*** Opening Records provided ***

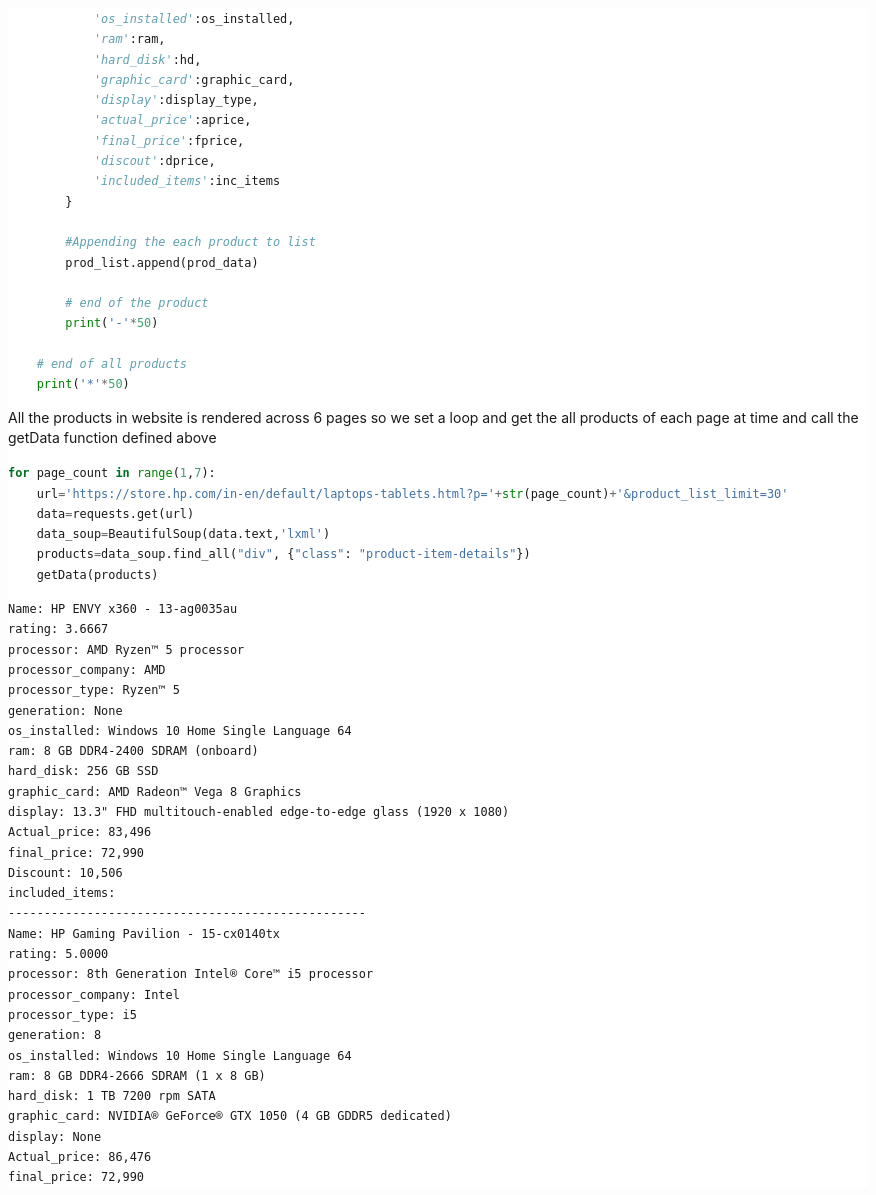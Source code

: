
 ```python
            'os_installed':os_installed,
            'ram':ram,
            'hard_disk':hd,
            'graphic_card':graphic_card,
            'display':display_type,
            'actual_price':aprice,
            'final_price':fprice,
            'discout':dprice,
            'included_items':inc_items
        }
        
        #Appending the each product to list
        prod_list.append(prod_data)
        
        # end of the product
        print('-'*50)
        
    # end of all products
    print('*'*50)
```

All the products in website is rendered across 6 pages so we set a loop and get the all products of each page at time
and call the getData function defined above


```python
for page_count in range(1,7):
    url='https://store.hp.com/in-en/default/laptops-tablets.html?p='+str(page_count)+'&product_list_limit=30'
    data=requests.get(url) 
    data_soup=BeautifulSoup(data.text,'lxml')
    products=data_soup.find_all("div", {"class": "product-item-details"})
    getData(products)
```

    Name: HP ENVY x360 - 13-ag0035au
    rating: 3.6667
    processor: AMD Ryzen™ 5 processor
    processor_company: AMD
    processor_type: Ryzen™ 5
    generation: None
    os_installed: Windows 10 Home Single Language 64
    ram: 8 GB DDR4-2400 SDRAM (onboard)
    hard_disk: 256 GB SSD
    graphic_card: AMD Radeon™ Vega 8 Graphics
    display: 13.3" FHD multitouch-enabled edge-to-edge glass (1920 x 1080)
    Actual_price: 83,496
    final_price: 72,990
    Discount: 10,506
    included_items: 
    --------------------------------------------------
    Name: HP Gaming Pavilion - 15-cx0140tx
    rating: 5.0000
    processor: 8th Generation Intel® Core™ i5 processor
    processor_company: Intel
    processor_type: i5
    generation: 8
    os_installed: Windows 10 Home Single Language 64
    ram: 8 GB DDR4-2666 SDRAM (1 x 8 GB)
    hard_disk: 1 TB 7200 rpm SATA
    graphic_card: NVIDIA® GeForce® GTX 1050 (4 GB GDDR5 dedicated)
    display: None
    Actual_price: 86,476
    final_price: 72,990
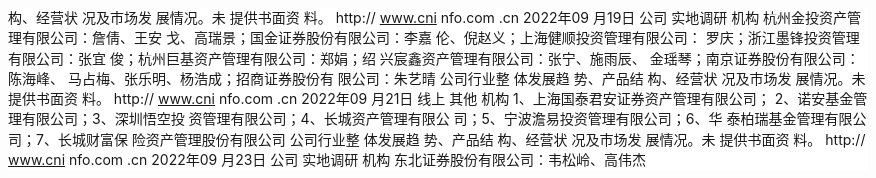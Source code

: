 构、经营状
况及市场发
展情况。未
提供书面资
料。
http://
www.cni
nfo.com
.cn
2022年09
月19日
公司
实地调研
机构
杭州金投资产管理有限公司：詹倩、王安
戈、高瑞景；国金证券股份有限公司：李嘉
伦、倪赵义；上海健顺投资管理有限公司：
罗庆；浙江墨锋投资管理有限公司：张宜
俊；杭州巨基资产管理有限公司：郑娟；绍
兴宸鑫资产管理有限公司：张宁、施雨辰、
金瑶琴；南京证券股份有限公司：陈海峰、
马占梅、张乐明、杨浩成；招商证券股份有
限公司：朱艺晴
公司行业整
体发展趋
势、产品结
构、经营状
况及市场发
展情况。未
提供书面资
料。
http://
www.cni
nfo.com
.cn
2022年09
月21日
线上
其他
机构
1、上海国泰君安证券资产管理有限公司；
2、诺安基金管理有限公司；3、深圳悟空投
资管理有限公司；4、长城资产管理有限公
司；5、宁波澹易投资管理有限公司；6、华
泰柏瑞基金管理有限公司；7、长城财富保
险资产管理股份有限公司
公司行业整
体发展趋
势、产品结
构、经营状
况及市场发
展情况。未
提供书面资
料。
http://
www.cni
nfo.com
.cn
2022年09
月23日
公司
实地调研
机构
东北证券股份有限公司：韦松岭、高伟杰
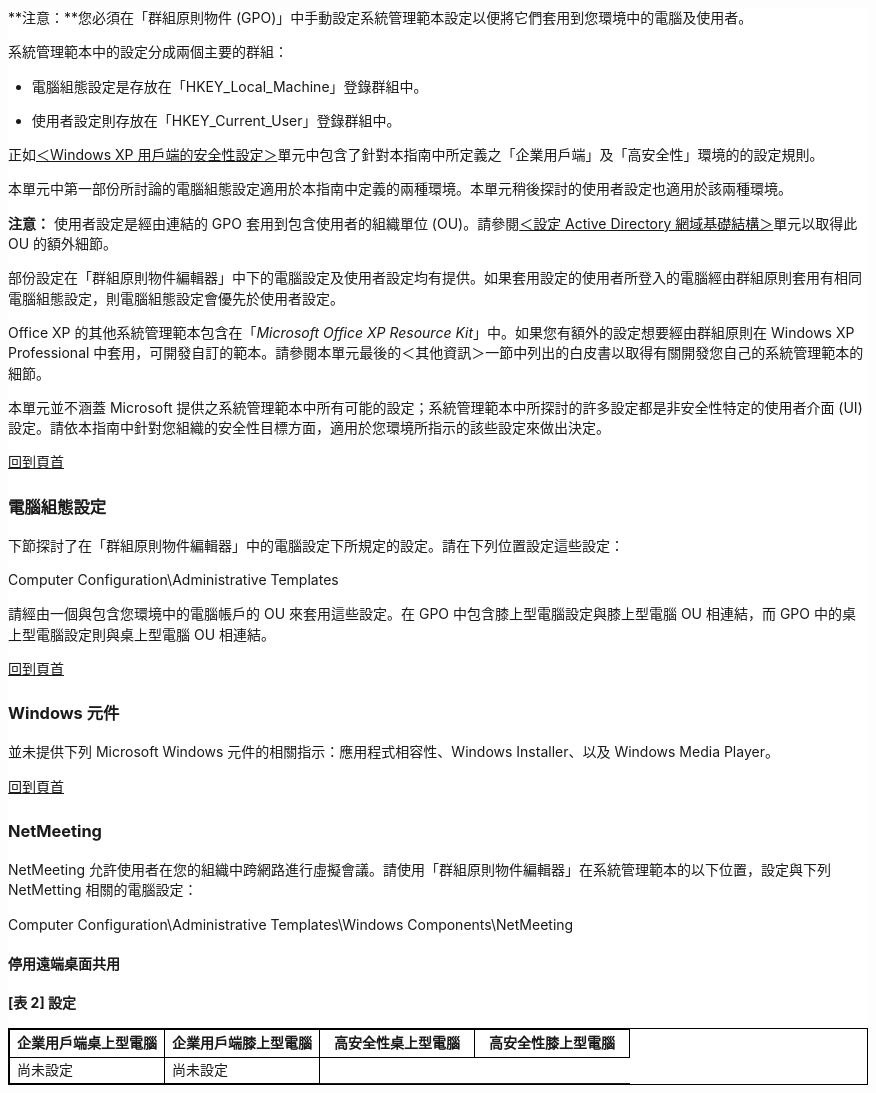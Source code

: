 **注意：**您必須在「群組原則物件 (GPO)」中手動設定系統管理範本設定以便將它們套用到您環境中的電腦及使用者。
  
系統管理範本中的設定分成兩個主要的群組：
  
-   電腦組態設定是存放在「HKEY\_Local\_Machine」登錄群組中。
  
-   使用者設定則存放在「HKEY\_Current\_User」登錄群組中。
  
正如[＜Windows XP 用戶端的安全性設定＞](https://technet.microsoft.com/zh-tw/library/b99e97dd-274e-4d2d-a9c2-ffb6a2e35194(v=TechNet.10))單元中包含了針對本指南中所定義之「企業用戶端」及「高安全性」環境的的設定規則。
  
本單元中第一部份所討論的電腦組態設定適用於本指南中定義的兩種環境。本單元稍後探討的使用者設定也適用於該兩種環境。
  
**注意：** 使用者設定是經由連結的 GPO 套用到包含使用者的組織單位 (OU)。請參閱[＜設定 Active Directory 網域基礎結構＞](https://technet.microsoft.com/zh-tw/library/0d6afce4-e48d-4066-8cd3-01b9cd97c2de(v=TechNet.10))單元以取得此 OU 的額外細節。
  
部份設定在「群組原則物件編輯器」中下的電腦設定及使用者設定均有提供。如果套用設定的使用者所登入的電腦經由群組原則套用有相同電腦組態設定，則電腦組態設定會優先於使用者設定。
  
Office XP 的其他系統管理範本包含在「*Microsoft Office XP Resource Kit*」中。如果您有額外的設定想要經由群組原則在 Windows XP Professional 中套用，可開發自訂的範本。請參閱本單元最後的＜其他資訊＞一節中列出的白皮書以取得有關開發您自己的系統管理範本的細節。
  
本單元並不涵蓋 Microsoft 提供之系統管理範本中所有可能的設定；系統管理範本中所探討的許多設定都是非安全性特定的使用者介面 (UI) 設定。請依本指南中針對您組織的安全性目標方面，適用於您環境所指示的該些設定來做出決定。
  
[](#mainsection)[回到頁首](#mainsection)
  
### 電腦組態設定
  
下節探討了在「群組原則物件編輯器」中的電腦設定下所規定的設定。請在下列位置設定這些設定：
  
Computer Configuration\\Administrative Templates
  
請經由一個與包含您環境中的電腦帳戶的 OU 來套用這些設定。在 GPO 中包含膝上型電腦設定與膝上型電腦 OU 相連結，而 GPO 中的桌上型電腦設定則與桌上型電腦 OU 相連結。
  
[](#mainsection)[回到頁首](#mainsection)
  
### Windows 元件
  
並未提供下列 Microsoft Windows 元件的相關指示：應用程式相容性、Windows Installer、以及 Windows Media Player。
  
[](#mainsection)[回到頁首](#mainsection)
  
### NetMeeting
  
NetMeeting 允許使用者在您的組織中跨網路進行虛擬會議。請使用「群組原則物件編輯器」在系統管理範本的以下位置，設定與下列 NetMetting 相關的電腦設定：
  
Computer Configuration\\Administrative Templates\\Windows Components\\NetMeeting
  
#### 停用遠端桌面共用
  
**\[表 2\] 設定**

 
<table style="border:1px solid black;">
<colgroup>
<col width="25%" />
<col width="25%" />
<col width="25%" />
<col width="25%" />
</colgroup>
<thead>
<tr class="header">
<th style="border:1px solid black;" >企業用戶端桌上型電腦</th>
<th style="border:1px solid black;" >企業用戶端膝上型電腦</th>
<th style="border:1px solid black;" >高安全性桌上型電腦</th>
<th style="border:1px solid black;" >高安全性膝上型電腦</th>
</tr>
</thead>
<tbody>
<tr class="odd">
<td style="border:1px solid black;">尚未設定</td>
<td style="border:1px solid black;">尚未設定</td>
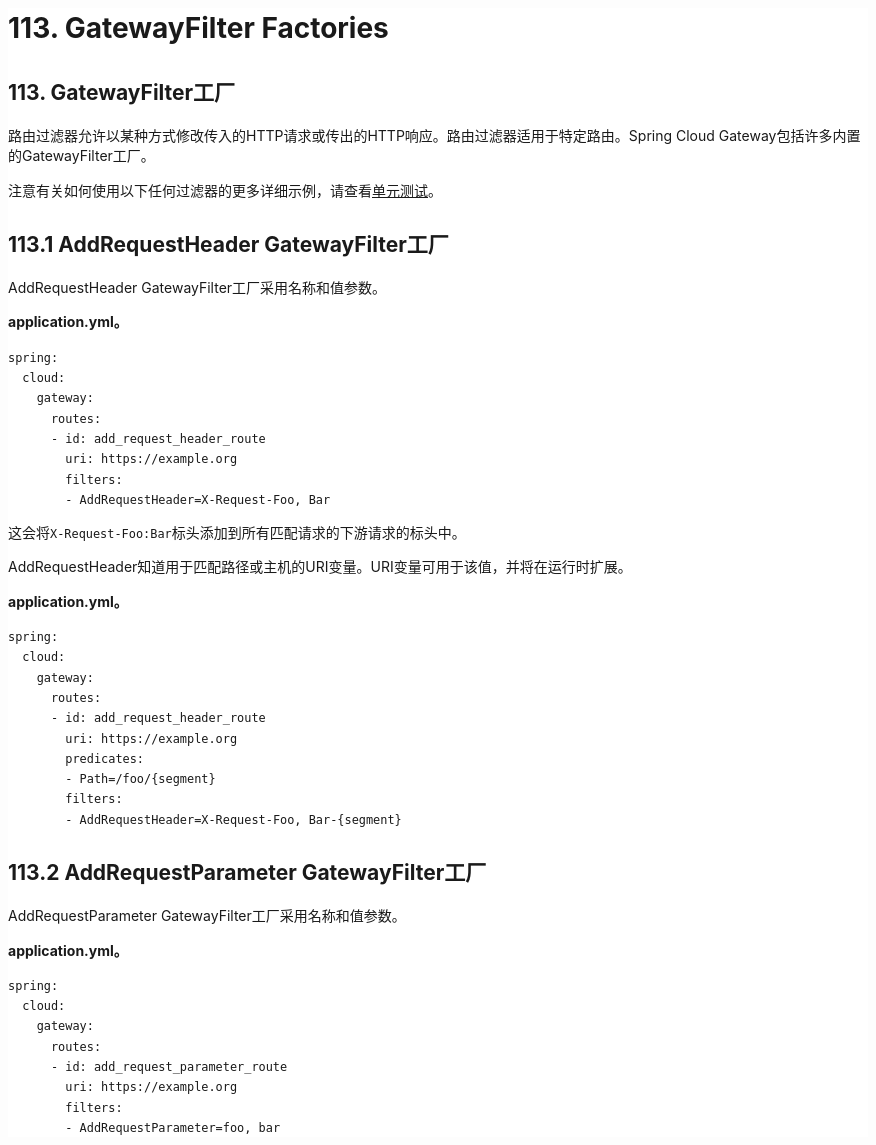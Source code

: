 # 113. GatewayFilter Factories

## 113. GatewayFilter工厂

路由过滤器允许以某种方式修改传入的HTTP请求或传出的HTTP响应。路由过滤器适用于特定路由。Spring Cloud Gateway包括许多内置的GatewayFilter工厂。

注意有关如何使用以下任何过滤器的更多详细示例，请查看[单元测试](https://github.com/spring-cloud/spring-cloud-gateway/tree/master/spring-cloud-gateway-core/src/test/java/org/springframework/cloud/gateway/filter/factory)。

## 113.1 AddRequestHeader GatewayFilter工厂

AddRequestHeader GatewayFilter工厂采用名称和值参数。

**application.yml。** 

```properties
spring:
  cloud:
    gateway:
      routes:
      - id: add_request_header_route
        uri: https://example.org
        filters:
        - AddRequestHeader=X-Request-Foo, Bar
```



这会将`X-Request-Foo:Bar`标头添加到所有匹配请求的下游请求的标头中。

AddRequestHeader知道用于匹配路径或主机的URI变量。URI变量可用于该值，并将在运行时扩展。

**application.yml。** 

```properties
spring:
  cloud:
    gateway:
      routes:
      - id: add_request_header_route
        uri: https://example.org
        predicates:
        - Path=/foo/{segment}
        filters:
        - AddRequestHeader=X-Request-Foo, Bar-{segment}
```



## 113.2 AddRequestParameter GatewayFilter工厂

AddRequestParameter GatewayFilter工厂采用名称和值参数。

**application.yml。** 

```properties
spring:
  cloud:
    gateway:
      routes:
      - id: add_request_parameter_route
        uri: https://example.org
        filters:
        - AddRequestParameter=foo, bar
```
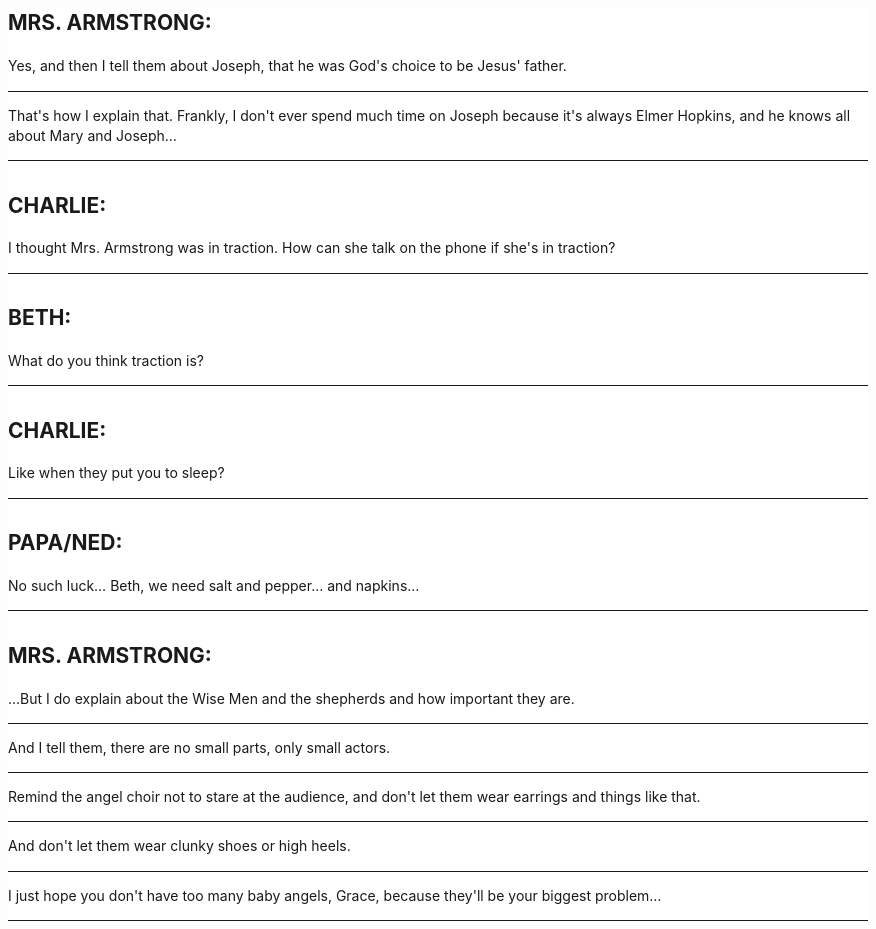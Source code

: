 ## MRS. ARMSTRONG:
Yes, and then I tell them about Joseph, that he was God's choice to be Jesus' father. 

---

That's how I explain that. Frankly, I don't ever spend much time on Joseph because it's always Elmer Hopkins, and he knows all about Mary and Joseph…

---

## CHARLIE:
I thought Mrs. Armstrong was in traction. How can she talk on the phone if she's in traction?

---

## BETH:
What do you think traction is? 

---

## CHARLIE:
Like when they put you to sleep?

---

## PAPA/NED:
No such luck… Beth, we need salt and pepper… and napkins…

---

## MRS. ARMSTRONG:
…But I do explain about the Wise Men and the shepherds and how important they are. 

---

And I tell them, there are no small parts, only small actors. 

---

Remind the angel choir not to stare at the audience, and don't let them wear earrings and things like that. 

---

And don't let them wear clunky shoes or high heels. 

---

I just hope you don't have too many baby angels, Grace, because they'll be your biggest problem…

---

*** Closing Records provided ***

■ Exercise objective
Copy each line in the listing where "Name" appears.

■ Answer for the task
    Name: HP ENVY x360 - 13-ag0035au
    Name: HP Gaming Pavilion - 15-cx0140tx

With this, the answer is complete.